Enthusiasm leads to execution, which leads to results. That’s the equation that usually signals an integration of technology into an enterprise — and agentic AI is no different. The dynamics observed over the past week in The Prompt Economy show that companies are enthused and starting to execute, building systems to produce the results.
A new report from Harvard Business Review Analytic Services finds that enthusiasm for agentic AI is running well ahead of organizational readiness. Most executives expect agentic AI to transform their businesses, and many believe it will become standard across their industries. Early adopters are already seeing gains in productivity and decision-making. Yet for most organizations, real-world use remains limited. Only a minority are using agentic AI at scale, according to the report, and many struggle to translate high expectations into consistent business results.
The gap is not about belief in the technology but about preparation. The report shows that data foundations are improving, but governance, workforce skills and clear measures of success lag behind. Few organizations have defined what success looks like or how to manage risk when AI systems act with greater autonomy. Leaders that are making progress tend to focus on practical use cases, invest in workforce readiness, and tie agentic AI efforts directly to business strategy.
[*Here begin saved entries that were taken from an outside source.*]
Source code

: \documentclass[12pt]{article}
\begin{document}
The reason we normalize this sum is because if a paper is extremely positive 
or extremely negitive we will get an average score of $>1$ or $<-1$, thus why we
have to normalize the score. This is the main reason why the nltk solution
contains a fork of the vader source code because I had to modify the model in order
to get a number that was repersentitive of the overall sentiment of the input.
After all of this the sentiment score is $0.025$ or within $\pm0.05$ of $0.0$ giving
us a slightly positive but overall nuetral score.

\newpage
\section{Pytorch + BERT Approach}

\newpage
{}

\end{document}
The report concludes that agentic AI can deliver meaningful value, but only for organizations willing to rethink processes, invest in people, and put strong guardrails in place before scaling.
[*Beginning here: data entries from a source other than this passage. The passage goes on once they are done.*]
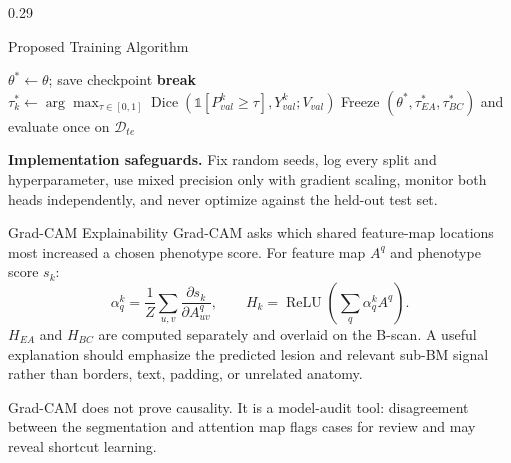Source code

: \documentclass[final]{beamer}
\begin{document}
\begin{frame}[t]
\begin{columns}[t,totalwidth=\dimexpr\paperwidth-4cm\relax]
\begin{column}{0.29\textwidth}
\begin{block}{Proposed Training Algorithm}
{\begin{algorithm}[H]
\begin{algorithmic}[1]
            \State $\theta^*\gets\theta$; save checkpoint
            \State \textbf{break}
          \EndIf
        \EndFor
          \State $\tau_k^*\gets\arg\max_{\tau\in[0,1]}
            \operatorname{Dice}(\mathbb 1[P_{val}^{k}\geq\tau],Y_{val}^{k};V_{val})$
        \EndFor
        \State Freeze $(\theta^*,\tau_{EA}^*,\tau_{BC}^*)$ and evaluate once
          on $\mathcal D_{te}$
      \end{algorithmic}
    \end{algorithm}
    }

    \textbf{Implementation safeguards.} Fix random seeds, log every split and
    hyperparameter, use mixed precision only with gradient scaling, monitor both
    heads independently, and never optimize against the held-out test set.
  \end{block}

  \begin{block}{Grad-CAM Explainability}
    Grad-CAM asks which shared feature-map locations most increased a chosen
    phenotype score. For feature map $A^q$ and phenotype score $s_k$:
    \[
      \alpha_q^k=\frac{1}{Z}\sum_{u,v}
      \frac{\partial s_k}{\partial A^q_{uv}},\qquad
      H_k=\operatorname{ReLU}\!\left(\sum_q\alpha_q^k A^q\right).
    \]
    $H_{EA}$ and $H_{BC}$ are computed separately and overlaid on the B-scan.
    A useful explanation should emphasize the predicted lesion and relevant
    sub-BM signal rather than borders, text, padding, or unrelated anatomy.

    \vspace{0.35cm}
    Grad-CAM does not prove causality. It is a model-audit tool: disagreement
    between the segmentation and attention map flags cases for review and may
    reveal shortcut learning.
  \end{block}

\end{column}

\end{columns}

\vfill
{}

\end{frame}
\end{document}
“The gap between expectation and reality remains wide,” the report reads. “Organizational readiness can help bridge the gap by giving implementation a better chance of succeeding.”
Singapore Standards
Governance can also be mandated. According to Computer Weekly, Singapore has introduced what it describes as the world’s first formal governance framework designed specifically for agentic AI. Announced by the country’s minister for digital development and information at the World Economic Forum in Davos, the framework is intended to help organizations deploy AI agents that can plan, decide and act with limited human input. Developed by the Infocomm Media Development Authority (IMDA), the framework builds on Singapore’s earlier AI governance efforts but shifts the focus from generative AI to systems that can take real-world actions, such as updating databases or processing payments. The goal is to balance productivity gains with safeguards against new operational and security risks.
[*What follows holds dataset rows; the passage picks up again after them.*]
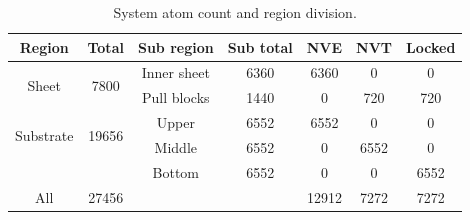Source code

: \begin{table}[H]
  \begin{center}
  \caption{System atom count and region division.}
  \label{tab:system_count}
  \begin{tabular}{ |c|| c | c | c | c | c | c |} \hline
    \textbf{Region} & \textbf{Total}  & Sub region & Sub total & \textbf{NVE} & \textbf{NVT} & \textbf{Locked} \\ \hline   
    \multirow{2}{*}{Sheet} & \multirow{2}{*}{7800} & Inner sheet & 6360 & 6360 & 0 & 0 \\ %
    & & Pull blocks & 1440 & 0 & 720 & 720 \\ \hline   
    \multirow{2}{*}{Substrate} & \multirow{2}{*}{19656} & Upper & 6552 & 6552 & 0 & 0 \\ %
    & & Middle & 6552 & 0 & 6552 & 0 \\ %
    & & Bottom & 6552 & 0 & 0 & 6552 \\ \hline \hline   
    All & 27456 & \multicolumn{2}{r|}{} & 12912 & 7272 & 7272 \\ \hline 
  \end{tabular}
  \end{center}
\end{table}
The framework lays out practical steps for enterprises, including setting clear limits on how much autonomy AI agents have, defining when human approval is required and monitoring systems throughout their lifecycle. It also highlights risks such as unauthorized actions and automation bias, where people place too much trust in systems that have worked well in the past. Industry leaders welcomed the move, saying clear rules are needed as agentic AI begins to influence decisions with real-world consequences. IMDA has positioned the framework as a living document and is inviting feedback from companies as it continues to refine guidance for testing and oversight.
Advertisement: Scroll to Continue
Identity Factors
Another report warns that enterprises are racing ahead with agentic AI adoption while falling behind on governance and security. Executives from Accenture and Okta say most companies already use AI agents across everyday business tasks, but very few have put effective oversight in place. According to Okta, while more than nine in ten organizations are using AI agents, only a small fraction believe they have strong governance strategies. Accenture’s research points to the same imbalance, showing widespread use of AI agents without clear plans for managing the risks they introduce.
The core challenge, the report argues, is that AI agents are increasingly acting like digital employees without being managed as such. These agents need access to systems, data, and workflows to be useful, which creates new risks if their identities and permissions are not clearly defined. The authors recommend treating AI agents as formal digital identities, with clear rules around authentication, access, monitoring and lifecycle management. Without this structure, organizations risk creating unmanaged “identity sprawl” that could turn agentic AI from a productivity gain into a major security and compliance problem.
“Agents need their own identity,” the report says. “Once you accept that, everything else flows — access control, governance, auditing and compliance.”